La souplesse introduite permet notamment de s'appuyer davantage sur des approches fondées sur le risque : concentrer les contrôles sur les exploitations ou les variétés qui le justifient, plutôt que de reproduire chaque année un échantillonnage uniforme. Elle ouvre aussi la possibilité de recourir à des outils de surveillance déjà utilisés ailleurs dans la PAC, comme le suivi satellitaire des surfaces déclarées, pour vérifier l'existence et l'étendue des parcelles sans multiplier les déplacements.

Un enjeu pratique pour les producteurs

Pour un producteur de chanvre, le contrôle THC n'est pas une formalité abstraite. Une analyse dépassant le seuil entraîne, selon les cas, l'inéligibilité de la parcelle aux aides, l'obligation de détruire la récolte, voire des suites administratives. Or la teneur en cannabinoïdes d'une même variété varie avec la météo, le stress hydrique, la date de semis et le stade de développement au moment du prélèvement. Deux échantillons pris à quinze jours d'intervalle sur la même parcelle peuvent donner des résultats sensiblement différents.

La filière européenne du chanvre — fibres pour l'isolation et les matériaux composites, chènevis pour l'alimentation humaine et animale, paille pour la litière, et plus récemment extraits destinés au marché du CBD — a connu une croissance rapide des surfaces avant de traverser une phase de correction. Dans ce contexte, la charge administrative pèse davantage sur les petites exploitations, qui n'ont pas de service dédié à la conformité.

Assouplir le cadre des contrôles ne signifie pas les supprimer. Le seuil de 0,3 % demeure, l'obligation d'utiliser des semences certifiées aussi, et les États membres restent comptables de la fiabilité de leur dispositif devant la Commission. Ce qui change, c'est la possibilité d'adapter la méthode plutôt que d'appliquer une procédure identique à des systèmes de culture très hétérogènes, du chanvre textile français aux essais expérimentaux en Europe centrale.

Ce qui reste en suspens

La simplification annoncée laisse plusieurs questions ouvertes. La première est celle de l'harmonisation : si chaque État membre définit ses propres protocoles, les producteurs qui exportent ou qui travaillent avec des acheteurs situés dans un autre pays pourraient se heurter à des exigences divergentes. Un lot conforme dans un pays pourrait faire l'objet de discussions ailleurs, faute de référentiel commun sur la méthode d'échantillonnage.

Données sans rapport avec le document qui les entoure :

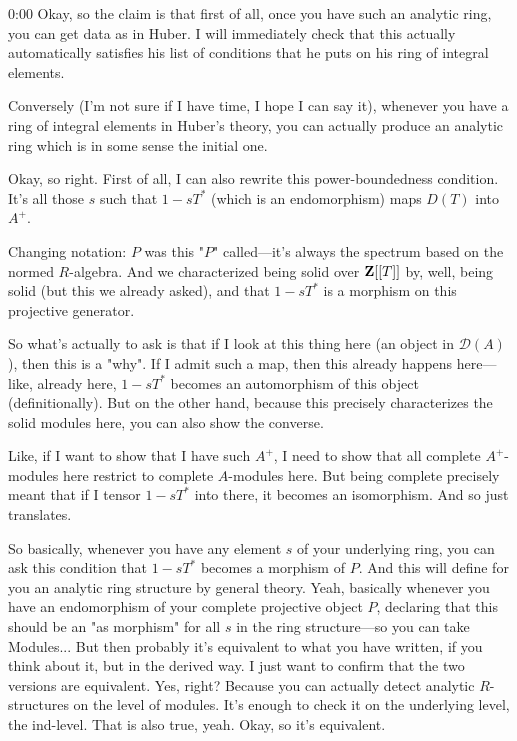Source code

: \begin{unfinished}{0:00}
Okay, so the claim is that first of all, once you have such an analytic ring, you can get data as in Huber. I will immediately check that this actually automatically satisfies his list of conditions that he puts on his ring of integral elements.

Conversely (I'm not sure if I have time, I hope I can say it), whenever you have a ring of integral elements in Huber's theory, you can actually produce an analytic ring which is in some sense the initial one.

Okay, so right. First of all, I can also rewrite this power-boundedness condition. It's all those $s$ such that $1 - sT^*$ (which is an endomorphism) maps $D(T)$ into $A^+$.

Changing notation: $P$ was this "$P$" called---it's always the spectrum based on the normed $R$-algebra. And we characterized being solid over $\mathbf Z[[T]]$ by, well, being solid (but this we already asked), and that $1-sT^*$ is a morphism on this projective generator.

So what's actually to ask is that if I look at this thing here (an object in $\mathcal{D}(A)$), then this is a "why". If I admit such a map, then this already happens here---like, already here, $1-sT^*$ becomes an automorphism of this object (definitionally). But on the other hand, because this precisely characterizes the solid modules here, you can also show the converse.

Like, if I want to show that I have such $A^+$, I need to show that all complete $A^+$-modules here restrict to complete $A$-modules here. But being complete precisely meant that if I tensor $1-sT^*$ into there, it becomes an isomorphism. And so just translates.

So basically, whenever you have any element $s$ of your underlying ring, you can ask this condition that $1-sT^*$ becomes a morphism of $P$. And this will define for you an analytic ring structure by general theory. Yeah, basically whenever you have an endomorphism of your complete projective object $P$, declaring that this should be an "as morphism" for all $s$ in the ring structure---so you can take
Modules... But then probably it's equivalent to what you have written, if you think about it, but in the derived way. I just want to confirm that the two versions are equivalent. Yes, right? Because you can actually detect analytic $R$-structures on the level of modules. It's enough to check it on the underlying level, the ind-level. That is also true, yeah. Okay, so it's equivalent.


\end{unfinished}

La seconde tient à l'articulation avec le droit des stupéfiants, qui reste de compétence nationale. Le seuil PAC gouverne l'accès aux aides agricoles ; il ne règle ni le statut des fleurs et feuilles de chanvre, ni celui des extraits, ni les conditions de commercialisation des produits finis contenant du CBD. Ces questions relèvent d'autres textes, nationaux ou européens, et ont donné lieu à une jurisprudence abondante ces dernières années.

le site Les évolutions réglementaires du chanvre s'inscrivent dans un ensemble plus large de décisions publiques sur le cannabis et ses dérivés, que ce site suit de manière continue afin de rendre lisibles des textes souvent techniques. Pour la filière, le prochain rendez-vous portera sur la transposition pratique de ce règlement par chaque administration nationale : c'est à ce stade que se jouera l'effet réel de la simplification annoncée.